Glencore withdrew approximately 15,000 tonnes of Russian copper from London Metal Exchange warehouses in Rotterdam over three trading sessions, planning to deliver the metal to China amid severe supply tightness in the world’s largest copper market. The withdrawals pushed LME copper inventories to their lowest level in a year, highlighting the growing desperation among traders to secure physical metal for Chinese buyers.
Glencore, a British multinational commodity trading and mining company, ranks among the world’s largest diversified natural resource companies with operations spanning coal, copper, zinc, nickel, and oil trading. The company operates mines and smelters across multiple continents while maintaining one of the most extensive global trading networks in industrial metals. Despite reducing direct business with Russia since 2022, Glencore continues trading Russian metals through established exchanges like the LME, where such transactions remain permissible under current sanctions frameworks.
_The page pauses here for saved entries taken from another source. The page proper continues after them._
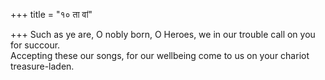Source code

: +++
title = "१० ता वां"

+++
Such as ye are, O nobly born, O Heroes, we in our trouble call on you for succour.  
     Accepting these our songs, for our wellbeing come to us on your chariot treasure-laden.
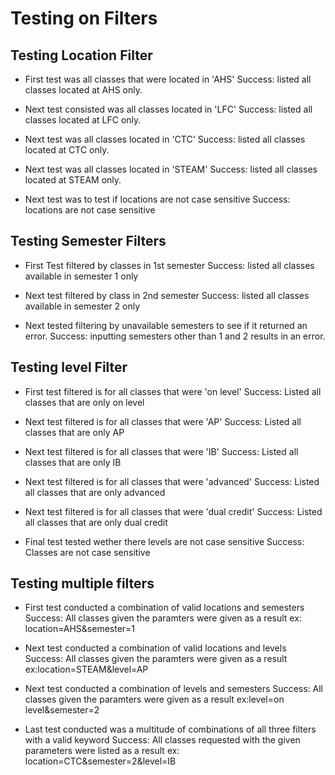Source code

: # **Testing on Filters**

## **Testing Location Filter** 
- First test was all classes that were located in 'AHS' 
Success: listed all classes located at AHS only.

- Next test consisted was all classes located in 'LFC'
Success: listed all classes located at LFC only.

- Next test was all classes located in 'CTC'
Success: listed all classes located at CTC only.

- Next test was all classes located in 'STEAM' 
Success: listed all classes located at STEAM only.

- Next test was to test if locations are not case sensitive
Success: locations are not case sensitive


## **Testing Semester Filters**
- First Test filtered by classes in 1st semester
Success: listed all classes available in semester 1 only

- Next test filtered by class in 2nd semester
Success: listed all classes available in semester 2 only

- Next tested filtering by unavailable semesters to see if it returned an error.
Success: inputting semesters other than 1 and 2 results in an error.


## **Testing level Filter**
- First test filtered is for all classes that were 'on level' 
Success: Listed all classes that are only on level 

- Next test filtered is for all classes that were 'AP' 
Success: Listed all classes that are only AP

- Next test filtered is for all classes that were 'IB' 
Success: Listed all classes that are only IB

- Next test filtered is for all classes that were 'advanced' 
Success: Listed all classes that are only advanced 

- Next test filtered is for all classes that were 'dual credit' 
Success: Listed all classes that are only dual credit 

- Final test tested wether there levels are not case sensitive 
Success: Classes are not case sensitive 

## **Testing multiple filters**
- First test conducted a combination of valid locations and semesters 
Success: All classes given the paramters were given as a result 
ex: location=AHS&semester=1

- Next test conducted a combination of valid locations and levels 
Success: All classes given the paramters were given as a result
ex:location=STEAM&level=AP

- Next test conducted a combination of levels and semesters 
Success: All classes given the paramters were given as a result
ex:level=on level&semester=2

- Last test conducted was a multitude of combinations of all three filters with a valid keyword
Success: All classes requested with the given parameters were listed as a result 
ex: location=CTC&semester=2&level=IB
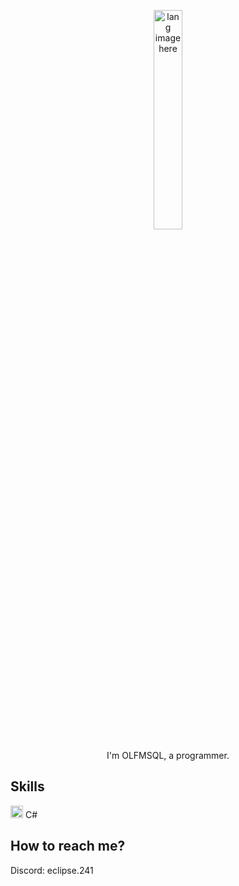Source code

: <p align="center"><img width="30%" src="https://github.com/alansmathew/alansmathew/raw/master/lang.gif" alt="lang image here" /></p>

<p align="center">I'm OLFMSQL, a programmer.</p>

<p align="center">
  </a>
</p>

## Skills
<img width="20" src="https://upload.wikimedia.org/wikipedia/commons/0/0d/C_Sharp_wordmark.svg" /> C#

## How to reach me?
Discord: eclipse.241
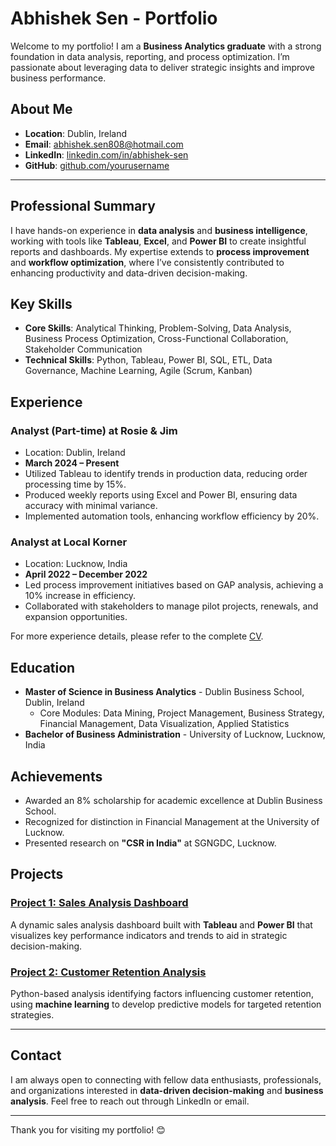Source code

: # Abhishek Sen - Portfolio

Welcome to my portfolio! I am a **Business Analytics graduate** with a strong foundation in data analysis, reporting, and process optimization. I’m passionate about leveraging data to deliver strategic insights and improve business performance.

## About Me

- **Location**: Dublin, Ireland
- **Email**: [abhishek.sen808@hotmail.com](mailto:abhishek.sen808@hotmail.com)
- **LinkedIn**: [linkedin.com/in/abhishek-sen](https://www.linkedin.com/in/abhishek.sen808)
- **GitHub**: [github.com/yourusername](https://github.com/yourusername)

---

## Professional Summary

I have hands-on experience in **data analysis** and **business intelligence**, working with tools like **Tableau**, **Excel**, and **Power BI** to create insightful reports and dashboards. My expertise extends to **process improvement** and **workflow optimization**, where I’ve consistently contributed to enhancing productivity and data-driven decision-making.

## Key Skills

- **Core Skills**: Analytical Thinking, Problem-Solving, Data Analysis, Business Process Optimization, Cross-Functional Collaboration, Stakeholder Communication
- **Technical Skills**: Python, Tableau, Power BI, SQL, ETL, Data Governance, Machine Learning, Agile (Scrum, Kanban)

## Experience

### Analyst (Part-time) at Rosie & Jim
- Location: Dublin, Ireland
- **March 2024 – Present**
- Utilized Tableau to identify trends in production data, reducing order processing time by 15%.
- Produced weekly reports using Excel and Power BI, ensuring data accuracy with minimal variance.
- Implemented automation tools, enhancing workflow efficiency by 20%.

### Analyst at Local Korner
- Location: Lucknow, India
- **April 2022 – December 2022**
- Led process improvement initiatives based on GAP analysis, achieving a 10% increase in efficiency.
- Collaborated with stakeholders to manage pilot projects, renewals, and expansion opportunities.

For more experience details, please refer to the complete [CV](path-to-your-CV.pdf).

## Education

- **Master of Science in Business Analytics** - Dublin Business School, Dublin, Ireland
  - Core Modules: Data Mining, Project Management, Business Strategy, Financial Management, Data Visualization, Applied Statistics
- **Bachelor of Business Administration** - University of Lucknow, Lucknow, India

## Achievements

- Awarded an 8% scholarship for academic excellence at Dublin Business School.
- Recognized for distinction in Financial Management at the University of Lucknow.
- Presented research on **"CSR in India"** at SGNGDC, Lucknow.

## Projects

### [Project 1: Sales Analysis Dashboard](https://github.com/yourusername/sales-analysis-dashboard)
A dynamic sales analysis dashboard built with **Tableau** and **Power BI** that visualizes key performance indicators and trends to aid in strategic decision-making.

### [Project 2: Customer Retention Analysis](https://github.com/yourusername/customer-retention-analysis)
Python-based analysis identifying factors influencing customer retention, using **machine learning** to develop predictive models for targeted retention strategies.

---

## Contact

I am always open to connecting with fellow data enthusiasts, professionals, and organizations interested in **data-driven decision-making** and **business analysis**. Feel free to reach out through LinkedIn or email.

---

Thank you for visiting my portfolio! 😊
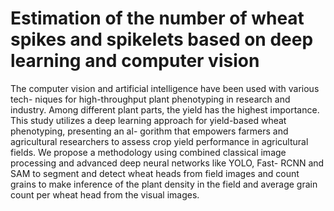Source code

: # Estimation of the number of wheat spikes and spikelets based on deep learning and computer vision
The computer vision and artificial intelligence have been used with various tech- niques for high-throughput plant phenotyping in research and industry. Among different plant parts, the yield has the highest importance. This study utilizes a deep learning approach for yield-based wheat phenotyping, presenting an al- gorithm that empowers farmers and agricultural researchers to assess crop yield performance in agricultural fields. We propose a methodology using combined classical image processing and advanced deep neural networks like YOLO, Fast- RCNN and SAM to segment and detect wheat heads from field images and count grains to make inference of the plant density in the field and average grain count per wheat head from the visual images.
Market Dynamics Driving Russian Copper Demand
The trade represents a response to extraordinary market conditions in China, where copper premiums have reached five-year highs and the Shanghai Futures Exchange displays steep backwardation. Immediate delivery contracts trade at substantial premiums to future deliveries, indicating severe near-term supply constraints relative to demand.
Chinese copper inventories experienced record drawdowns following price declines below $8,500 per tonne in April, though stocks have stabilized as prices recovered. The Yangshan premium, which measures the additional cost Chinese buyers pay above LME prices for physical copper, surged from $35 per tonne in February to $94 by late April, reaching its highest level since November 2023.
Trump administration tariff threats on copper imports redirected substantial volumes toward the United States, creating artificial tightness in Asian markets. This redirection prompted traders including Mercuria Energy Group and Trafigura Group to draw down LME stocks to supply Chinese demand, with US COMEX copper inventories surging 61% since March.
Russian Copper Accumulation in European Warehouses
Russian copper has accumulated in LME warehouses, particularly across Europe, where nearly all copper inventory originates from Russian producers. Many Western consumers and financiers have avoided Russian supplies since the Ukraine invasion began in 2022, creating a bifurcated market where Russian metal trades at discounts to other origins.
The geographic distance between European storage locations and Chinese consumption centers previously made Russian copper economically unviable for Asian delivery. However, current premium levels in China have made even long-distance transportation profitable, enabling traders to arbitrage the price differential.
European LME warehouses now hold predominantly Russian copper that was previously considered stranded inventory. The metal’s accumulation reflects both voluntary corporate sanctions and logistical challenges in reaching willing buyers in Asia.
Sanctions Framework and Trading Restrictions
US and UK sanctions implemented in April 2024 prohibit delivery of newly produced Russian copper, aluminum, and nickel to major exchanges including the LME and Chicago Mercantile Exchange. However, Russian metal produced before April 13, 2024, remains tradeable on these platforms, creating a two-tier market for Russian copper.
Glencore stated in 2022 that it would not enter new trading business involving Russian commodities unless directed by government authorities, yet continues participating in existing LME transactions. This approach aligns with current sanctions frameworks that permit trading of pre-existing Russian metal inventories while restricting new production flows.
The sanctions regime has created market distortions where older Russian metal trades at discounts while newer production seeks alternative distribution channels. This dynamic may intensify if geopolitical tensions persist or if additional restrictions target remaining Russian metal trade.
Strategic Positioning and Future Implications
Glencore‘s trade potentially positions the company to benefit from any sanctions easing in the event of a Ukraine peace agreement. Mercuria Energy Group previously established substantial positions in LME aluminum backed by Russian metal, betting that sanctions relief would increase the relative value of Russian materials.
The transaction demonstrates how market fundamentals can override geopolitical preferences when supply constraints become severe enough. Chinese buyers remain willing to purchase Russian copper despite broader Western sanctions, creating arbitrage opportunities for traders capable of managing logistical and reputational challenges.
Current market dynamics suggest continued demand for Russian copper in China as long as supply tightness persists and premiums remain elevated. The trade highlights the interconnected nature of global commodity markets and the difficulty of completely isolating specific supply sources when physical shortages emerge.
Copper remains essential for electrical infrastructure, renewable energy systems, and industrial manufacturing, with China consuming over half of global production. Current market conditions reflect the ongoing challenge of balancing geopolitical objectives with fundamental supply-demand dynamics in critical industrial metals. The Glencore transaction illustrates how sophisticated traders navigate complex regulatory environments while capitalizing on market dislocations created by sanctions regimes and trade policy uncertainties.